Águila que acecha su presa, subióse la Muerte a lo alto del castillo. ¿Dónde estará el “rastrapajas” éste? Se preguntaba una y otra vez, mientras oteaba en vano el pueblo y sus alrededores. Viendo en peligro la reputación y la estima, en que los vecinos la solían tener, dejando a un lado su orgullo, bajó, humilde, de su alta atalaya para registrar calle por calle, casa por casa, palmo a jeme, el pueblo todo.
Se acercó primero a la balsa que había al final de la calle de la Iglesia. Allí, en un corrillo de gente que “grajoleaba” animada junto a unas chumberas, trabó conversación, preguntó por él, pero nadie supo darle nueva alguna. Desengañada, llevó su osario ambulante a la plaza Mayor, donde unos niños jugaban con rulos de piedra. Nada sabían del tío Pompillo. “Atrobinada” y nerviosa, cuando la noche se le venía encima, se encaminó al Collaico.
Uno por uno, fue revisando a todos los que venían entremezclados con la interminable hilera de caballerías. Registró carros, cargas y serones… Por ahí tampoco estaba. La Muerte se sentía burlada. Nunca antes le había sucedido una cosa así. Y pasaron días..., meses... y años de búsqueda, y seguía sin aparecer. El tío Pompillo se estaba convirtiendo en el único e inexplicable tachón del, hasta entonces, ¡pulquérrimo! expediente de la Muerte.
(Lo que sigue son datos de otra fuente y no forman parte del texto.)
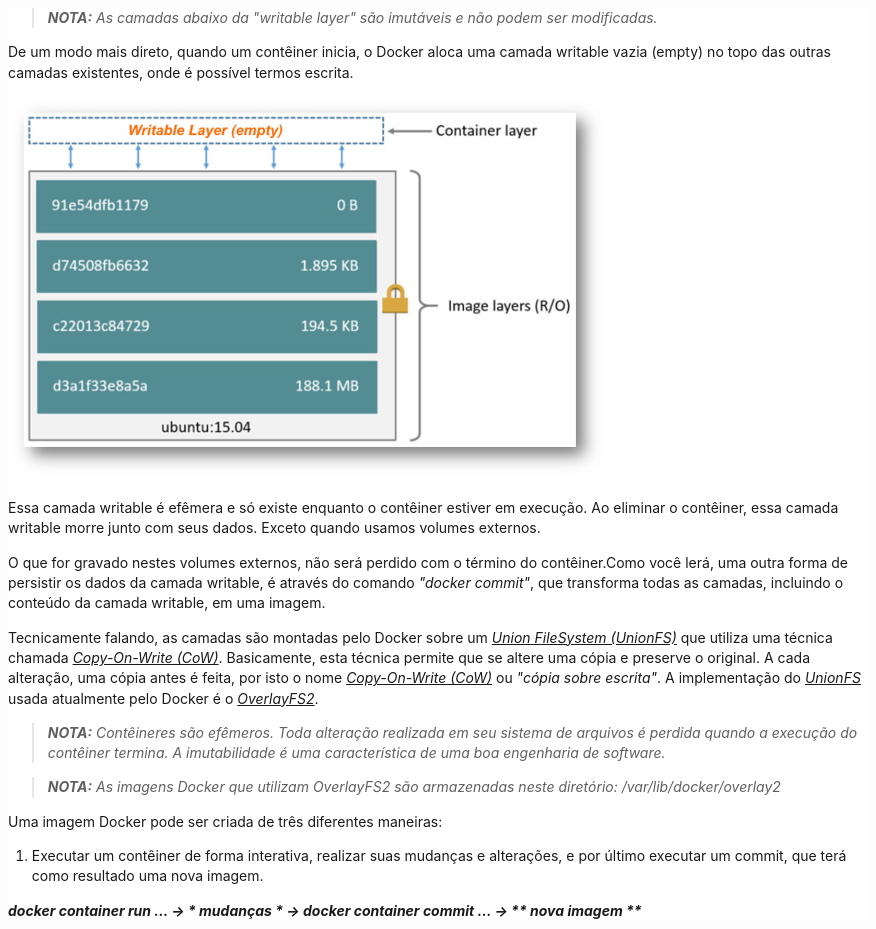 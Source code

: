 >_**__NOTA:__** As camadas abaixo da "writable layer" são imutáveis e não podem ser modificadas._

De um modo mais direto, quando um contêiner inicia, o Docker aloca uma camada writable vazia (empty) no topo das outras camadas existentes, onde é possível termos escrita.

![alt_text](./images/docker-5.jpg  "Writable Layer")

Essa camada writable é efêmera e só existe enquanto o contêiner estiver em execução. Ao eliminar o contêiner, essa camada writable morre junto com seus dados. Exceto quando usamos volumes externos.

O que for gravado nestes volumes externos, não será perdido com o término do contêiner.Como você lerá, uma outra forma de persistir os dados da camada writable, é através do comando _"docker commit"_, que transforma todas as camadas, incluindo o conteúdo da camada writable, em uma imagem.

Tecnicamente falando, as camadas são montadas pelo Docker sobre um _[Union FileSystem (UnionFS)](https://pt.wikipedia.org/wiki/UnionFS)_ que utiliza uma técnica chamada _[Copy-On-Write (CoW)](https://pt.wikipedia.org/wiki/C%C3%B3pia_em_grava%C3%A7%C3%A3o)_. Basicamente, esta técnica permite que se altere uma cópia e preserve o original. A cada alteração, uma cópia antes é feita, por isto o nome  _[Copy-On-Write (CoW)](https://pt.wikipedia.org/wiki/C%C3%B3pia_em_grava%C3%A7%C3%A3o)_ ou _"cópia sobre escrita"_. A implementação do _[UnionFS](https://pt.wikipedia.org/wiki/UnionFS)_ usada atualmente pelo Docker é o _[OverlayFS2](https://docs.docker.com/storage/storagedriver/overlayfs-driver/)_. 

>_**__NOTA:__** Contêineres são efêmeros. Toda alteração realizada em seu sistema de arquivos é perdida quando a execução do contêiner termina. A imutabilidade é uma característica de uma boa engenharia de software._

>_**__NOTA:__** As imagens Docker que utilizam OverlayFS2 são armazenadas neste diretório: /var/lib/docker/overlay2_

Uma imagem Docker pode ser criada de três diferentes maneiras:

1. Executar um contêiner de forma interativa, realizar suas mudanças e alterações, e por último executar um commit, que terá como resultado uma nova imagem.

_**docker container run … → * mudanças * → docker container commit … → \*\* nova imagem \*\***_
Una tarde de mayo de muchos años después de estos inexplicables hechos, mientras la gente acudía a la parroquia a cantar las Flores, la Muerte merodeaba abstraída por la plaza de la Iglesia. Ya casi tenía olvidado al tío Pompillo. Veía la zarpa del diablo en ese asunto. ¡Una bromita del maligno! Claro, a lo mejor se había mosqueado por el aviso y consejo que diera al tío Pompillo para que se pusiese a bien con los cielos... ¡El diablo los prefiere sin confesar! ¿Cómo si no era posible explicarlo? Bueno, volviendo al negocio que ahora la ocupaba, se acercó sigilosa a una caterva de guachos que comían “ayatones” y jugaban “arreñalados” con huesos de albercoque.
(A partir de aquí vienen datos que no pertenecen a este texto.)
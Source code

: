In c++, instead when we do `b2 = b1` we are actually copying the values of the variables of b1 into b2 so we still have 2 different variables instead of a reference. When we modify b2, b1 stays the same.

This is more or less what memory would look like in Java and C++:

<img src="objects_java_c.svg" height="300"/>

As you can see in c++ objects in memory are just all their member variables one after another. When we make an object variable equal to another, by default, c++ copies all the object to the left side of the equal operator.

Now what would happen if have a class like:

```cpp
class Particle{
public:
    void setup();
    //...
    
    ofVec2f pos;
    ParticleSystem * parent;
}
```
Tenía que seleccionar a unos cuantos, ya que la viruela caía como granizo entre las hordas infantiles. Alguno ya parecía estar “atornajaó” . La muchachería, ajena al zascandileo de la Muerte, lanzaba sus cuescos.
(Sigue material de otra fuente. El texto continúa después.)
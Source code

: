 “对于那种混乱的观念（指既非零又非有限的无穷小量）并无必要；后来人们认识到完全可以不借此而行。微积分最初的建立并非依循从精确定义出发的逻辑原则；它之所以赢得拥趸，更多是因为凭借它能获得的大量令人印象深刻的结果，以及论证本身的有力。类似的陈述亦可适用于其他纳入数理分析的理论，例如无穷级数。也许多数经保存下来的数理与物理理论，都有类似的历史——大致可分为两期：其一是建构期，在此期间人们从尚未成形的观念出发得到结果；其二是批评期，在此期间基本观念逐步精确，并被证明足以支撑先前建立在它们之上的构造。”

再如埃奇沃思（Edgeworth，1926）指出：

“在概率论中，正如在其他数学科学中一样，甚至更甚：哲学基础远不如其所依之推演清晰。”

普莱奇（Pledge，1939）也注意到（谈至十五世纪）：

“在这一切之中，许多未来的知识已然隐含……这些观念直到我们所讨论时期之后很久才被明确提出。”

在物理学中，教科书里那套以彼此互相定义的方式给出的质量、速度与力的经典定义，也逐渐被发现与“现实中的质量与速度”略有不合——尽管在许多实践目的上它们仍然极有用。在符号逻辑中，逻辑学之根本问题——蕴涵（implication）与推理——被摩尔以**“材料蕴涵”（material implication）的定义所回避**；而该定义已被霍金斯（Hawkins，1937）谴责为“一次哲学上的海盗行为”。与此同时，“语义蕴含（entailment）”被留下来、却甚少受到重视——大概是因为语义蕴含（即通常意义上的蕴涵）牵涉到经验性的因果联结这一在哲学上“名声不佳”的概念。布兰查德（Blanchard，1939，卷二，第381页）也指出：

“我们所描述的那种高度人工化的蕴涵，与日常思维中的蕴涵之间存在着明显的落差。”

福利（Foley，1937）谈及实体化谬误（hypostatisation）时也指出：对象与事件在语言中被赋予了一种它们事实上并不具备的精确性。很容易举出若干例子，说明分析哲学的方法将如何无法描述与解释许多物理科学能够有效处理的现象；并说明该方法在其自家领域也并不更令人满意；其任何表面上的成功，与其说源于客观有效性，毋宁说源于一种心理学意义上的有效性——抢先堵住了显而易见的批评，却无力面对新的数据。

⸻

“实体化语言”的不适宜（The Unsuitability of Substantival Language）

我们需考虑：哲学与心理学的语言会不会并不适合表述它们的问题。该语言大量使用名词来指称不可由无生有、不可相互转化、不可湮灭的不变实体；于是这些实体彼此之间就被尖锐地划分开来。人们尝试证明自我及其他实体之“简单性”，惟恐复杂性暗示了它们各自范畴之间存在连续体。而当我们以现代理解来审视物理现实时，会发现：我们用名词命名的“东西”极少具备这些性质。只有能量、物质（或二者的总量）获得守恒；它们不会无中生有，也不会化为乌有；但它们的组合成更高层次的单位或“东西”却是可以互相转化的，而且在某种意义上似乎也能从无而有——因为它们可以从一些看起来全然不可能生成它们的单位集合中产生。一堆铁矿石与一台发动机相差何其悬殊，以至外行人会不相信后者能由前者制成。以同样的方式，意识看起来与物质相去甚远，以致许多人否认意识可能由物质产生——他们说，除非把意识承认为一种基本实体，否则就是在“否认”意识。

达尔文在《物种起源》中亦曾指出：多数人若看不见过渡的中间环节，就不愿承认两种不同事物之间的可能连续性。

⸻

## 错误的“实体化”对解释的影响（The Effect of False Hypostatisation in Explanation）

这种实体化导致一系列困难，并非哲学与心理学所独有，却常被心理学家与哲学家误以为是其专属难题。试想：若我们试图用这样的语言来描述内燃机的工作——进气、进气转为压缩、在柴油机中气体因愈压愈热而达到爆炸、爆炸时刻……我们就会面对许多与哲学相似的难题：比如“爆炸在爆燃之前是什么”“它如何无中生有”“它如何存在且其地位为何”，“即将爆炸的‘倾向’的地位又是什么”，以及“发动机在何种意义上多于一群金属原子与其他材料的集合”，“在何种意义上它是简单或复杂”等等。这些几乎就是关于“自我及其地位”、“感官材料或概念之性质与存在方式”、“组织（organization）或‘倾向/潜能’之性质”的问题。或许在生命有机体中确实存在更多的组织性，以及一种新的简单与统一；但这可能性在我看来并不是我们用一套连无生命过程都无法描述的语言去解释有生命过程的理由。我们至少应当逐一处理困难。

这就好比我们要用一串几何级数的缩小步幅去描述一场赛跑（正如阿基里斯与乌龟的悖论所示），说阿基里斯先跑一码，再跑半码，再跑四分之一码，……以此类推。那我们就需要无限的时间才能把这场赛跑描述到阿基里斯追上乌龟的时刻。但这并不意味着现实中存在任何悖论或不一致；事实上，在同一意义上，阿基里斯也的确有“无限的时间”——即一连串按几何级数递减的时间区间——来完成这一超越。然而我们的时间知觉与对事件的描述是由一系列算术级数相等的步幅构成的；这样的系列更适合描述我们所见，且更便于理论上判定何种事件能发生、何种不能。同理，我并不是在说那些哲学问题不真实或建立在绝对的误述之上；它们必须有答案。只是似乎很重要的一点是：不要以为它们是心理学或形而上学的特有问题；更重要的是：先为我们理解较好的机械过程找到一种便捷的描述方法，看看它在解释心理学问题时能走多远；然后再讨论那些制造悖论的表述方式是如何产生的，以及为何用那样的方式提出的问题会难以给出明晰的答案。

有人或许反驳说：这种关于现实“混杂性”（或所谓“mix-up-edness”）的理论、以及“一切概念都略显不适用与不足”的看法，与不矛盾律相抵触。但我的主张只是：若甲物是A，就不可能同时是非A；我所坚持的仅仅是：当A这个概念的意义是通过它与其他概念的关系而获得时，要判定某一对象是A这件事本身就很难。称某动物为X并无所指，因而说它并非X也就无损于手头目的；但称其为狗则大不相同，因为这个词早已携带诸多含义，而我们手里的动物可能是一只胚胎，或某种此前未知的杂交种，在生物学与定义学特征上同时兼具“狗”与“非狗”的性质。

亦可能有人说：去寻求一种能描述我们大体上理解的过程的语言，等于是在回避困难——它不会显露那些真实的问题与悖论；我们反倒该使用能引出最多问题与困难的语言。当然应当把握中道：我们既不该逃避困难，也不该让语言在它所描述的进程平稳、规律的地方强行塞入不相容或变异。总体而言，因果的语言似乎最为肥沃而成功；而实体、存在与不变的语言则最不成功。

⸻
-¡Los huesos pequeños son más “tinosos”! –clamó un rapaz.
A la Muerte le encantaba oír hablar de huesos. Había ya abierto el tétrico cuadernillo cuando, al “relojiar” a la encorvada muchachada, sintió el escalofrío de un hachazo que partía en dos su columna vertebral. Se inclinó para ver mejor..., fijó la vista en el trasero de un niño... Digo niño porque menudo como ellos era y como tal vestía, pero no por otra cosa; ya que por allí, por la ranura que ventilando las ingles permitía a la tierna rapacería hacer sus necesidades menores y mayores sin tener que bajarse pantalón o calzón alguno, sí, por allí mismo, por la indiscreta gatera de la entrepierna, colgaban opulentos y descarados algo así como el par de badajos de la campana gorda. Sí, sí... (los tanteó con sus falanges), no hay duda: son…, ¡¡¡son!!! Sus dedos descarnados estrujaron y sopesaron unos desafiantes atributos varoniles de peso y talla más que respetables. Los soltó y dio un paso atrás para cerciorarse. ¡No hay duda!, por la hendedura del pantalón del supuesto infante despuntaban unas entrecanas y colganderas pelotas que en modo alguno podían ser de niño, y aún cualquier mozo holgaríase en calzar tamaño calibre.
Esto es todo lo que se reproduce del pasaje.